Find every line in the records below that contains "National", and copy it.

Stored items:
"""

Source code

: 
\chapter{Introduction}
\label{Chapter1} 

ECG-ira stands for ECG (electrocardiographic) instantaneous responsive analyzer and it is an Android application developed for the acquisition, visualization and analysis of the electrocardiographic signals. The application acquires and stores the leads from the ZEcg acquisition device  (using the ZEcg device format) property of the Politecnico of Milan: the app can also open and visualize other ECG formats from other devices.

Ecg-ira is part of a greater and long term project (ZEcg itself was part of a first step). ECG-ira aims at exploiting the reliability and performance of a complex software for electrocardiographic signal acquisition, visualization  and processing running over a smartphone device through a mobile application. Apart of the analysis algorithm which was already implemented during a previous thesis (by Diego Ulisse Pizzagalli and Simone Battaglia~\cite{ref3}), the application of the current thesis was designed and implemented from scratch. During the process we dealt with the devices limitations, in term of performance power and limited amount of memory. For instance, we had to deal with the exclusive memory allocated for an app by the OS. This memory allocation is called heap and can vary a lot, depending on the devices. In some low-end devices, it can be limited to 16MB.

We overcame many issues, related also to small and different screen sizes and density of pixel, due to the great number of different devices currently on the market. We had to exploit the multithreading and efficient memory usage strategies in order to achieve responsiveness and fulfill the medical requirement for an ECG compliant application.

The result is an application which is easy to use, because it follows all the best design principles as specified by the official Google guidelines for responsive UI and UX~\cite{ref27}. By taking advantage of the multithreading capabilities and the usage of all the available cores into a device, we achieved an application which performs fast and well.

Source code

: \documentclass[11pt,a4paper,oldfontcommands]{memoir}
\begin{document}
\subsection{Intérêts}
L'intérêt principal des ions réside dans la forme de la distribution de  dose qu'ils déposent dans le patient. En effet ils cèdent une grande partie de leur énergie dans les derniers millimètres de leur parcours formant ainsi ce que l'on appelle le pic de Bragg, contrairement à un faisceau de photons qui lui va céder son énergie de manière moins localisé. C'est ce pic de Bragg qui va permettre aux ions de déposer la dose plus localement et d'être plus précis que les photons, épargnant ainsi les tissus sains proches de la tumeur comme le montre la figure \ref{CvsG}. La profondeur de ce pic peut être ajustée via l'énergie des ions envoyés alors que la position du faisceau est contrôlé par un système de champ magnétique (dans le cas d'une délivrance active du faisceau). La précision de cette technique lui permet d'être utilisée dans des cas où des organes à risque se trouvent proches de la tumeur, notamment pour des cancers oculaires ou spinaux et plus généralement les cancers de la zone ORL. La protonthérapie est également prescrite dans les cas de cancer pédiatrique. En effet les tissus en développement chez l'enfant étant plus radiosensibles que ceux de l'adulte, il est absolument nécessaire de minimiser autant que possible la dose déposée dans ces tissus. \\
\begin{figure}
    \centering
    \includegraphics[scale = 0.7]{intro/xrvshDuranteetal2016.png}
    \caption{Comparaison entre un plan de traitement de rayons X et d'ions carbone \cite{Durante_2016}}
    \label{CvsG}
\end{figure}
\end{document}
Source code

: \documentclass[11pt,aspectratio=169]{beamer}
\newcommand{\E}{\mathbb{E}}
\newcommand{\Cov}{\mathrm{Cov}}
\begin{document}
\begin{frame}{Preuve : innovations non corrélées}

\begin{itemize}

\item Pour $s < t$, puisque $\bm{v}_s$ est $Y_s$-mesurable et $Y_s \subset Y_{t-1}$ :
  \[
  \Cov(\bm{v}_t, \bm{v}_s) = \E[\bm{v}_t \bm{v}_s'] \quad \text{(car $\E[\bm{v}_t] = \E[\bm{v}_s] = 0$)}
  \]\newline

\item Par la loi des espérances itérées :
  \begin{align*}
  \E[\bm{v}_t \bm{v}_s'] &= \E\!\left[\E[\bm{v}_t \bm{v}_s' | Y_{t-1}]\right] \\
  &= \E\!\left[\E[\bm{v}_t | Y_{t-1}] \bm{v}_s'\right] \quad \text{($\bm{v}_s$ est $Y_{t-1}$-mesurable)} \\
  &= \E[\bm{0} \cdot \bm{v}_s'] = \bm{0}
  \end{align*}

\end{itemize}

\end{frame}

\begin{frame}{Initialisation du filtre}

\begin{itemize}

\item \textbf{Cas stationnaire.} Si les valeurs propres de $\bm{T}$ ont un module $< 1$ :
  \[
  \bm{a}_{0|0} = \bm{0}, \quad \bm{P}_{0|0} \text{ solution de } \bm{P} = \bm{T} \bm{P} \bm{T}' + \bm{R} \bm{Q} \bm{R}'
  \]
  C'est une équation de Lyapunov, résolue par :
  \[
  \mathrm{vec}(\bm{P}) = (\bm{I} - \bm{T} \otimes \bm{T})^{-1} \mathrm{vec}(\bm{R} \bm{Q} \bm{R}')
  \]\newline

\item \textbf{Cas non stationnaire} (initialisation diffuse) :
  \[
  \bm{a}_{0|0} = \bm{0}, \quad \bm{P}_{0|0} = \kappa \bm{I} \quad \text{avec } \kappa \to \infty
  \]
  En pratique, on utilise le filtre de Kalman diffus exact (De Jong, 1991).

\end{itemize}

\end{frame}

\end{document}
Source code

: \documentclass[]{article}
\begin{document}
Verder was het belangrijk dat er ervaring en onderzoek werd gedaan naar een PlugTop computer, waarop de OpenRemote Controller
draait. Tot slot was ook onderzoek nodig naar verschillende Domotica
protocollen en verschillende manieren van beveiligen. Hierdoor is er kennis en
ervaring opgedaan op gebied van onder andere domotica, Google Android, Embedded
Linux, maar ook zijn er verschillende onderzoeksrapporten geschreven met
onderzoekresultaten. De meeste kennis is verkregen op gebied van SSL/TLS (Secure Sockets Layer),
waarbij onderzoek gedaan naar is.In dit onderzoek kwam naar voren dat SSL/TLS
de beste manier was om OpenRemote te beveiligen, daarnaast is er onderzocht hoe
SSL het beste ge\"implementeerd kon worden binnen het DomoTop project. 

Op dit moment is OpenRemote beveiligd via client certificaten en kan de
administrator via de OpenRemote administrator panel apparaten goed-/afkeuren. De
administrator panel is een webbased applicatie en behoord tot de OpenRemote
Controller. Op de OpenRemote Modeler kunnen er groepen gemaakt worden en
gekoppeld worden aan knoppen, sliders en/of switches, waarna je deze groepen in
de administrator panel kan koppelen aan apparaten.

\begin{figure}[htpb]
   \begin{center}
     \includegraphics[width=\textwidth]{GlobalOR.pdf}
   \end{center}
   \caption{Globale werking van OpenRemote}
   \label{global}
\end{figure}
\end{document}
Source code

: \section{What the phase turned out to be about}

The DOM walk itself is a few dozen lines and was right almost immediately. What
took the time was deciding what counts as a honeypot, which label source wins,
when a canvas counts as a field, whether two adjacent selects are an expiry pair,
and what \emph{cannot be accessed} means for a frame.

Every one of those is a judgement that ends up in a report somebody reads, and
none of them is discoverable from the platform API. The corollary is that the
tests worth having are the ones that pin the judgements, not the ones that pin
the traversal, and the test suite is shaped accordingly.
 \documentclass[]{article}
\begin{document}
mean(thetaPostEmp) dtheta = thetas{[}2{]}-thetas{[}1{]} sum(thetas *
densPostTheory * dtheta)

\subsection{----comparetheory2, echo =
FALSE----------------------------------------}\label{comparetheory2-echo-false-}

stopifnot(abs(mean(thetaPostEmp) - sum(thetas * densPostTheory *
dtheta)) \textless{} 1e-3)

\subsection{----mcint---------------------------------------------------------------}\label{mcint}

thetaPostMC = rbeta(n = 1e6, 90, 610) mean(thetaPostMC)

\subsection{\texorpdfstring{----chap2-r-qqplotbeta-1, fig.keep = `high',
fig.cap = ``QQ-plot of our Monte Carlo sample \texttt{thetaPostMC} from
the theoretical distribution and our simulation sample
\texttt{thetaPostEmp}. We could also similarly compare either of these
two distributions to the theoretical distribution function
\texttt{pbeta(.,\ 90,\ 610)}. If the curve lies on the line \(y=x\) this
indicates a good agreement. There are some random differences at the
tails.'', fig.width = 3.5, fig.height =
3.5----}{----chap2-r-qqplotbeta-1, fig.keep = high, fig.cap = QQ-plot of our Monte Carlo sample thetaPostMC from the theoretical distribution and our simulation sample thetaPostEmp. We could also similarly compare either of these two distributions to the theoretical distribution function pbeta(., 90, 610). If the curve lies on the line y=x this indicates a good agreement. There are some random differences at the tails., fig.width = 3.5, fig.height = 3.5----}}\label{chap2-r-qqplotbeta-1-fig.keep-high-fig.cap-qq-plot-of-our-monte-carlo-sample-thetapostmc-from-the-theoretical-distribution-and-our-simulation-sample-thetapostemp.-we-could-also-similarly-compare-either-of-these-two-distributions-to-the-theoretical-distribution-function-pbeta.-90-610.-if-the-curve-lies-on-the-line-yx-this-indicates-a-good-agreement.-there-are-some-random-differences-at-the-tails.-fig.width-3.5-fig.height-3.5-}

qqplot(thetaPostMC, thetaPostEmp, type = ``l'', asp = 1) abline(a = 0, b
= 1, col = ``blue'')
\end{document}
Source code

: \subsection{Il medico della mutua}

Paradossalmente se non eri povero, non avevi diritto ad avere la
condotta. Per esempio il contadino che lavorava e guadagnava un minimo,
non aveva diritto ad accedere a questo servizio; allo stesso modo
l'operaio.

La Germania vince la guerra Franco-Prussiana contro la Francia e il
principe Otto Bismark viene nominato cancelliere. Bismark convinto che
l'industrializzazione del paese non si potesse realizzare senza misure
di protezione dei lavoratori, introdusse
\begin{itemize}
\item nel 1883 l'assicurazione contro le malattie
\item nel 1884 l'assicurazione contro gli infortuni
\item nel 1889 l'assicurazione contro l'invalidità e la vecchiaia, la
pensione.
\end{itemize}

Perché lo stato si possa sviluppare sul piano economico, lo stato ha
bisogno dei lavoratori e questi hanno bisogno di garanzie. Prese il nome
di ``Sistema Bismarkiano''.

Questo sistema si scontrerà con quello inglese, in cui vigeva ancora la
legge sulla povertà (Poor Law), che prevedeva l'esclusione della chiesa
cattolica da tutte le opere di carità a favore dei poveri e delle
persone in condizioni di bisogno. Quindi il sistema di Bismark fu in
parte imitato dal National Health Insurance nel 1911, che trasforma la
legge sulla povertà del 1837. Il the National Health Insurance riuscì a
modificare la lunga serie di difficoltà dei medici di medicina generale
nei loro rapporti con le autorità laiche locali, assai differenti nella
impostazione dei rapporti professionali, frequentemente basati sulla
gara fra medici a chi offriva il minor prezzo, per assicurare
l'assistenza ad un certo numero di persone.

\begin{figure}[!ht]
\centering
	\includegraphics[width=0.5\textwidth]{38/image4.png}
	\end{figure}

"""

TASK RESULT:
parte imitato dal National Health Insurance nel 1911, che trasforma la
legge sulla povertà del 1837. Il the National Health Insurance riuscì a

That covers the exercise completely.